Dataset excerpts
----------

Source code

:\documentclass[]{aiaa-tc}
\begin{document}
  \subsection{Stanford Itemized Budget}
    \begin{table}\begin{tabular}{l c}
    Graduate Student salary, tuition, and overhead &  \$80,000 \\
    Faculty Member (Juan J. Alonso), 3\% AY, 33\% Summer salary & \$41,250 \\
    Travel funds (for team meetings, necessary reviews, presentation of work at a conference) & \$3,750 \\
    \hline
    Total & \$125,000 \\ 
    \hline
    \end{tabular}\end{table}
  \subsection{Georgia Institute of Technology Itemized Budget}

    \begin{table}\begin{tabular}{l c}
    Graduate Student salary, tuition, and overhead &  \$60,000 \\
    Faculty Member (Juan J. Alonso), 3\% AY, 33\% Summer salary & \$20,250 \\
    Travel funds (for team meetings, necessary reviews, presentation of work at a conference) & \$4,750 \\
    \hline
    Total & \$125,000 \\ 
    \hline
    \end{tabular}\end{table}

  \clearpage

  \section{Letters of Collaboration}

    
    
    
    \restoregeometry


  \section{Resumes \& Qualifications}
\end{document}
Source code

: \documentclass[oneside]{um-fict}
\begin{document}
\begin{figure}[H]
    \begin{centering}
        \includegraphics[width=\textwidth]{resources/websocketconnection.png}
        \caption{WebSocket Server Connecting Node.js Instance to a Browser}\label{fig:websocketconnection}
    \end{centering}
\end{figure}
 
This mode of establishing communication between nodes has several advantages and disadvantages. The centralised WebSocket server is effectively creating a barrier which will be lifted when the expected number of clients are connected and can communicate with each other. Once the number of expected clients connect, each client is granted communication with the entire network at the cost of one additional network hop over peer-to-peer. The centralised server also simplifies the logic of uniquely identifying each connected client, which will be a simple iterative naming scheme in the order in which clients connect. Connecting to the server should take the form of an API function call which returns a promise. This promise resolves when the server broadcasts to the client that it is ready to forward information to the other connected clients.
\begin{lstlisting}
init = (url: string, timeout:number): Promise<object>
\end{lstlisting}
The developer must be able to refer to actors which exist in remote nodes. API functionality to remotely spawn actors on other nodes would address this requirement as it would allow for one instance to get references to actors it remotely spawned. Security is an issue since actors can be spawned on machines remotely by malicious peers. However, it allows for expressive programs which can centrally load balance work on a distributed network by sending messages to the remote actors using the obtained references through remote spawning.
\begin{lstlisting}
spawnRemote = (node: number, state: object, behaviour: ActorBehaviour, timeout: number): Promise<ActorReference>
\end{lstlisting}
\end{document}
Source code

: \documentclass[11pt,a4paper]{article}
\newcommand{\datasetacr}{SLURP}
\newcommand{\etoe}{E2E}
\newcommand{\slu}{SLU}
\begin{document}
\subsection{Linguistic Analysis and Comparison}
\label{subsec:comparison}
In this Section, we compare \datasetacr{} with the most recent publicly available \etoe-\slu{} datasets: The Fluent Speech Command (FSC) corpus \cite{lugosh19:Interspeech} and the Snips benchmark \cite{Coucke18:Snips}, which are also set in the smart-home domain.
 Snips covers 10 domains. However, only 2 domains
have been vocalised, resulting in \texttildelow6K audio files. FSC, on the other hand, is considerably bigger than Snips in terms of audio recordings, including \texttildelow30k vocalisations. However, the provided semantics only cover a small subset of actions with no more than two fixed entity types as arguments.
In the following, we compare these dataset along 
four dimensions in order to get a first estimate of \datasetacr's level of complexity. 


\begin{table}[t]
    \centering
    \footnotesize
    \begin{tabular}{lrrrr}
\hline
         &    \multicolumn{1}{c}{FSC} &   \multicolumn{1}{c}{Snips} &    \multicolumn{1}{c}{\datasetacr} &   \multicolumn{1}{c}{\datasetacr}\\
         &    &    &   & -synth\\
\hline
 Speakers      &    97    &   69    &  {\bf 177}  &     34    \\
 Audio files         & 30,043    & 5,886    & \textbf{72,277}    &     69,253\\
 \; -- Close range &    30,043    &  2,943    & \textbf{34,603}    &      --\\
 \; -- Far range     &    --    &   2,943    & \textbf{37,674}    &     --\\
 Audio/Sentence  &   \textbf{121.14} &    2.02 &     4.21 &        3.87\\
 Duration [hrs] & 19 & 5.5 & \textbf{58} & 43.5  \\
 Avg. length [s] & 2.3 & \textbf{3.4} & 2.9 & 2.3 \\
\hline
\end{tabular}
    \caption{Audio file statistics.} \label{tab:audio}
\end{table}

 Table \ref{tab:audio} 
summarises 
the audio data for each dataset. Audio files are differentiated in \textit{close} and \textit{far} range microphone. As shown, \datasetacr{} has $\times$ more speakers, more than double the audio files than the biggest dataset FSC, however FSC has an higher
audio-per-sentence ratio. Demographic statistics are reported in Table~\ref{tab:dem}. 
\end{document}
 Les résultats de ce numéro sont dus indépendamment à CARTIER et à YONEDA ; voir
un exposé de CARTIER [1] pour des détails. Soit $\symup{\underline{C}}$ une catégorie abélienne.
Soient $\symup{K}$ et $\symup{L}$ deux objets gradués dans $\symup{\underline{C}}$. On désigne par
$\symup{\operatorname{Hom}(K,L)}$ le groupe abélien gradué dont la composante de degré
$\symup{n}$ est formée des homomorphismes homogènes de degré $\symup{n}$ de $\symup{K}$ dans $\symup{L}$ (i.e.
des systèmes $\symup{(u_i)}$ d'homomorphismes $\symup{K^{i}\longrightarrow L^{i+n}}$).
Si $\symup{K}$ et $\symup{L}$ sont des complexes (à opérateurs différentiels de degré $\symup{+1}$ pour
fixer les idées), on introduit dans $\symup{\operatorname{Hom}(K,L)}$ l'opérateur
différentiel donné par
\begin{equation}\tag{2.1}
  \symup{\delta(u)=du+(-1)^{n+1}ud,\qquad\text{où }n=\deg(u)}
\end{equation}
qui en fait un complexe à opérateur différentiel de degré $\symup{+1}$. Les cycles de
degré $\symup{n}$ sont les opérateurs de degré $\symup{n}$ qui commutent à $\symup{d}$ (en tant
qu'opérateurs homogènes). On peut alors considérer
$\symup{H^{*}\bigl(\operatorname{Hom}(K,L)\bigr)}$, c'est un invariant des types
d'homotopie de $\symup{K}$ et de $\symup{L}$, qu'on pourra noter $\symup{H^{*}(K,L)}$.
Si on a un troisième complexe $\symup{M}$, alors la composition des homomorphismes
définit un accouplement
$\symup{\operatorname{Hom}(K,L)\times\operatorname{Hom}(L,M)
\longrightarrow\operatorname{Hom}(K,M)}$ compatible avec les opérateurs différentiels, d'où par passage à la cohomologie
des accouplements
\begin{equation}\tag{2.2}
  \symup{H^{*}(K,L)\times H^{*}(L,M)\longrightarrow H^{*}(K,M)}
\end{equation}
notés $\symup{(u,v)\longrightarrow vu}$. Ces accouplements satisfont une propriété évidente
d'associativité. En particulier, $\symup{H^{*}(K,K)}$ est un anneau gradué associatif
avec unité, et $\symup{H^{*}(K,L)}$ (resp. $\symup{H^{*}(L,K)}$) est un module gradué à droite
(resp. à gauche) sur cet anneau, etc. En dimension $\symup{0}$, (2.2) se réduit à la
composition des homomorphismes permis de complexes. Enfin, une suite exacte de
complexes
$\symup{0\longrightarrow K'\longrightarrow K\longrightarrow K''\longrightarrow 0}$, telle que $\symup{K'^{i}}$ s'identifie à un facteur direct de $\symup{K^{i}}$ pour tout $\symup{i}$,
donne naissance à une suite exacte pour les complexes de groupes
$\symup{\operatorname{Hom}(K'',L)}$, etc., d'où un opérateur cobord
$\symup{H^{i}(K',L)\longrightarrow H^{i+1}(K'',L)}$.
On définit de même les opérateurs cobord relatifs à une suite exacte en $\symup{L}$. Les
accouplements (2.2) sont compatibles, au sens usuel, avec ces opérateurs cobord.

----------

All entries must be duplicated exactly, with none left out.

Source code

:\documentclass[]{aiaa-tc}
\begin{document}
  \subsection{Stanford Itemized Budget}
    \begin{table}\begin{tabular}{l c}
    Graduate Student salary, tuition, and overhead &  \$80,000 \\
    Faculty Member (Juan J. Alonso), 3\% AY, 33\% Summer salary & \$41,250 \\
    Travel funds (for team meetings, necessary reviews, presentation of work at a conference) & \$3,750 \\
    \hline
    Total & \$125,000 \\ 
    \hline
    \end{tabular}\end{table}
  \subsection{Georgia Institute of Technology Itemized Budget}

    \begin{table}\begin{tabular}{l c}
    Graduate Student salary, tuition, and overhead &  \$60,000 \\
    Faculty Member (Juan J. Alonso), 3\% AY, 33\% Summer salary & \$20,250 \\
    Travel funds (for team meetings, necessary reviews, presentation of work at a conference) & \$4,750 \\
    \hline
    Total & \$125,000 \\ 
    \hline
    \end{tabular}\end{table}

  \clearpage

  \section{Letters of Collaboration}

    
    
    
    \restoregeometry


  \section{Resumes \& Qualifications}
\end{document}
Source code

: \documentclass[oneside]{um-fict}
\begin{document}
\begin{figure}[H]
    \begin{centering}
        \includegraphics[width=\textwidth]{resources/websocketconnection.png}
        \caption{WebSocket Server Connecting Node.js Instance to a Browser}\label{fig:websocketconnection}
    \end{centering}
\end{figure}
 
This mode of establishing communication between nodes has several advantages and disadvantages. The centralised WebSocket server is effectively creating a barrier which will be lifted when the expected number of clients are connected and can communicate with each other. Once the number of expected clients connect, each client is granted communication with the entire network at the cost of one additional network hop over peer-to-peer. The centralised server also simplifies the logic of uniquely identifying each connected client, which will be a simple iterative naming scheme in the order in which clients connect. Connecting to the server should take the form of an API function call which returns a promise. This promise resolves when the server broadcasts to the client that it is ready to forward information to the other connected clients.
\begin{lstlisting}
init = (url: string, timeout:number): Promise<object>
\end{lstlisting}
The developer must be able to refer to actors which exist in remote nodes. API functionality to remotely spawn actors on other nodes would address this requirement as it would allow for one instance to get references to actors it remotely spawned. Security is an issue since actors can be spawned on machines remotely by malicious peers. However, it allows for expressive programs which can centrally load balance work on a distributed network by sending messages to the remote actors using the obtained references through remote spawning.
\begin{lstlisting}
spawnRemote = (node: number, state: object, behaviour: ActorBehaviour, timeout: number): Promise<ActorReference>
\end{lstlisting}
\end{document}
Source code

: \documentclass[11pt,a4paper]{article}
\newcommand{\datasetacr}{SLURP}
\newcommand{\etoe}{E2E}
\newcommand{\slu}{SLU}
\begin{document}
\subsection{Linguistic Analysis and Comparison}
\label{subsec:comparison}
In this Section, we compare \datasetacr{} with the most recent publicly available \etoe-\slu{} datasets: The Fluent Speech Command (FSC) corpus \cite{lugosh19:Interspeech} and the Snips benchmark \cite{Coucke18:Snips}, which are also set in the smart-home domain.
 Snips covers 10 domains. However, only 2 domains
have been vocalised, resulting in \texttildelow6K audio files. FSC, on the other hand, is considerably bigger than Snips in terms of audio recordings, including \texttildelow30k vocalisations. However, the provided semantics only cover a small subset of actions with no more than two fixed entity types as arguments.
In the following, we compare these dataset along 
four dimensions in order to get a first estimate of \datasetacr's level of complexity. 


\begin{table}[t]
    \centering
    \footnotesize
    \begin{tabular}{lrrrr}
\hline
         &    \multicolumn{1}{c}{FSC} &   \multicolumn{1}{c}{Snips} &    \multicolumn{1}{c}{\datasetacr} &   \multicolumn{1}{c}{\datasetacr}\\
         &    &    &   & -synth\\
\hline
 Speakers      &    97    &   69    &  {\bf 177}  &     34    \\
 Audio files         & 30,043    & 5,886    & \textbf{72,277}    &     69,253\\
 \; -- Close range &    30,043    &  2,943    & \textbf{34,603}    &      --\\
 \; -- Far range     &    --    &   2,943    & \textbf{37,674}    &     --\\
 Audio/Sentence  &   \textbf{121.14} &    2.02 &     4.21 &        3.87\\
 Duration [hrs] & 19 & 5.5 & \textbf{58} & 43.5  \\
 Avg. length [s] & 2.3 & \textbf{3.4} & 2.9 & 2.3 \\
\hline
\end{tabular}
    \caption{Audio file statistics.} \label{tab:audio}
\end{table}

 Table \ref{tab:audio} 
summarises 
the audio data for each dataset. Audio files are differentiated in \textit{close} and \textit{far} range microphone. As shown, \datasetacr{} has $\times$ more speakers, more than double the audio files than the biggest dataset FSC, however FSC has an higher
audio-per-sentence ratio. Demographic statistics are reported in Table~\ref{tab:dem}. 
\end{document}
 Les résultats de ce numéro sont dus indépendamment à CARTIER et à YONEDA ; voir
un exposé de CARTIER [1] pour des détails. Soit $\symup{\underline{C}}$ une catégorie abélienne.
Soient $\symup{K}$ et $\symup{L}$ deux objets gradués dans $\symup{\underline{C}}$. On désigne par
$\symup{\operatorname{Hom}(K,L)}$ le groupe abélien gradué dont la composante de degré
$\symup{n}$ est formée des homomorphismes homogènes de degré $\symup{n}$ de $\symup{K}$ dans $\symup{L}$ (i.e.
des systèmes $\symup{(u_i)}$ d'homomorphismes $\symup{K^{i}\longrightarrow L^{i+n}}$).
Si $\symup{K}$ et $\symup{L}$ sont des complexes (à opérateurs différentiels de degré $\symup{+1}$ pour
fixer les idées), on introduit dans $\symup{\operatorname{Hom}(K,L)}$ l'opérateur
différentiel donné par
\begin{equation}\tag{2.1}
  \symup{\delta(u)=du+(-1)^{n+1}ud,\qquad\text{où }n=\deg(u)}
\end{equation}
qui en fait un complexe à opérateur différentiel de degré $\symup{+1}$. Les cycles de
degré $\symup{n}$ sont les opérateurs de degré $\symup{n}$ qui commutent à $\symup{d}$ (en tant
qu'opérateurs homogènes). On peut alors considérer
$\symup{H^{*}\bigl(\operatorname{Hom}(K,L)\bigr)}$, c'est un invariant des types
d'homotopie de $\symup{K}$ et de $\symup{L}$, qu'on pourra noter $\symup{H^{*}(K,L)}$.
Si on a un troisième complexe $\symup{M}$, alors la composition des homomorphismes
définit un accouplement
$\symup{\operatorname{Hom}(K,L)\times\operatorname{Hom}(L,M)
\longrightarrow\operatorname{Hom}(K,M)}$ compatible avec les opérateurs différentiels, d'où par passage à la cohomologie
des accouplements
\begin{equation}\tag{2.2}
  \symup{H^{*}(K,L)\times H^{*}(L,M)\longrightarrow H^{*}(K,M)}
\end{equation}
notés $\symup{(u,v)\longrightarrow vu}$. Ces accouplements satisfont une propriété évidente
d'associativité. En particulier, $\symup{H^{*}(K,K)}$ est un anneau gradué associatif
avec unité, et $\symup{H^{*}(K,L)}$ (resp. $\symup{H^{*}(L,K)}$) est un module gradué à droite
(resp. à gauche) sur cet anneau, etc. En dimension $\symup{0}$, (2.2) se réduit à la
composition des homomorphismes permis de complexes. Enfin, une suite exacte de
complexes
$\symup{0\longrightarrow K'\longrightarrow K\longrightarrow K''\longrightarrow 0}$, telle que $\symup{K'^{i}}$ s'identifie à un facteur direct de $\symup{K^{i}}$ pour tout $\symup{i}$,
donne naissance à une suite exacte pour les complexes de groupes
$\symup{\operatorname{Hom}(K'',L)}$, etc., d'où un opérateur cobord
$\symup{H^{i}(K',L)\longrightarrow H^{i+1}(K'',L)}$.
On définit de même les opérateurs cobord relatifs à une suite exacte en $\symup{L}$. Les
accouplements (2.2) sont compatibles, au sens usuel, avec ces opérateurs cobord.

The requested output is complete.